On Feb. 25, Applegate tried to evacuate the fetus again. But Speicher's condition deteriorated and the next day she died. The Allegheny County coroner's office classified the death as "therapeutic misadventure." She was 32 and left behind her husband, their son, Adam, 6, and daughter, Alyssa, 4.

The suit says Applegate should have begun the operation in a hospital because he and his staff were unable to deal with an emergency in the office.

The doctor had no nurse anesthetist, did not monitor Speicher's vital signs, did no blood testing and, when Speicher stopped breathing, didn't know how to intubate her because he'd never done it, according to the suit.

The doctor also did not perform a procedure called osmotic dilation to soften the cervix, which the suit said is a mandatory precaution in second trimester evacuations.

Applegate, who still has staff privileges at Passavant and Magee, had been under a three-month suspension by Magee at the time of the procedure, according to the suit, because of failure to respond to pages to deliver babies.

He didn't tell Speicher about the suspension, however, and used a Magee consent form for the procedure.
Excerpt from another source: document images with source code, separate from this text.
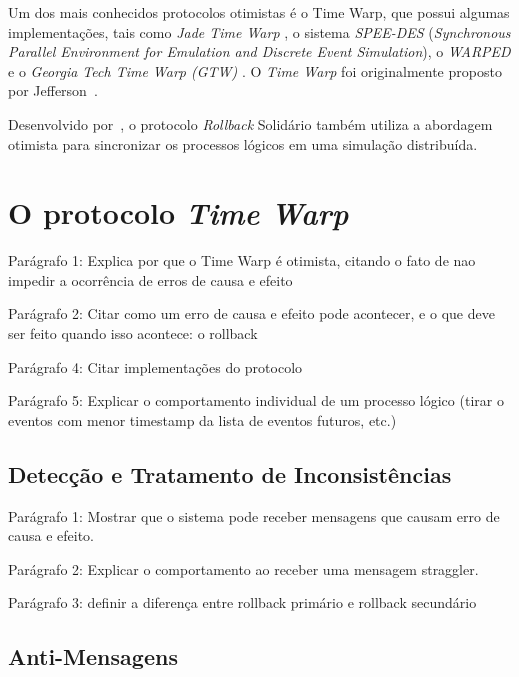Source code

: 
Um dos mais conhecidos protocolos otimistas é o Time Warp, que possui algumas implementações, tais como \textit{Jade Time Warp} \cite{BAEZNER1}, o sistema \textit{SPEE-DES} (\textit{Synchronous Parallel Environment for Emulation and Discrete Event Simulation})\cite{STEINMAN92}, o \textit{WARPED} \cite{WARPED} e o \textit{Georgia Tech Time Warp (GTW)} \cite{DAS94}. O \textit{Time Warp} foi originalmente proposto por Jefferson~\cite{JEFFERSON}.

Desenvolvido por~\cite{EDMARMO}, o protocolo \textit{Rollback} Solidário também utiliza a abordagem otimista para sincronizar os processos lógicos em uma simulação distribuída.

\section{O protocolo \textit{Time Warp}}

Parágrafo 1: Explica por que o Time Warp é otimista, citando o fato de nao impedir a ocorrência de erros de causa e efeito

Parágrafo 2: Citar como um erro de causa e efeito pode acontecer, e o que deve ser feito quando isso acontece: o rollback

Parágrafo 4: Citar implementações do protocolo

Parágrafo 5: Explicar o comportamento individual de um processo lógico (tirar o eventos com menor timestamp da lista de eventos futuros, etc.)

\subsection{Detecção e Tratamento de Inconsistências}

Parágrafo 1: Mostrar que o sistema pode receber mensagens que causam erro de causa e efeito.

Parágrafo 2: Explicar o comportamento ao receber uma mensagem straggler.

Parágrafo 3: definir a diferença entre rollback primário e rollback secundário

\subsection{Anti-Mensagens}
Because Magee operated the obstetrics unit at Passavant, according to the suit, Applegate's suspension at Magee meant he should have been prevented from using the Passavant facility.

According to the suit, he also used his own equipment at Passavant, a violation of hospital policy.

The suit alleges that Applegate lied on his original 1993 application for privileges at Passavant by claiming he had no lawsuits against him when he actually had five. He was kept on junior active status for three years instead of one because he had 43 violations for failure to complete hospital charts on time, the suit says.

In all, Applegate has had nine medical malpractice lawsuits brought against him in 10 years and has changed insurance carriers three times, according to the suit, but Passavant did not suspend him.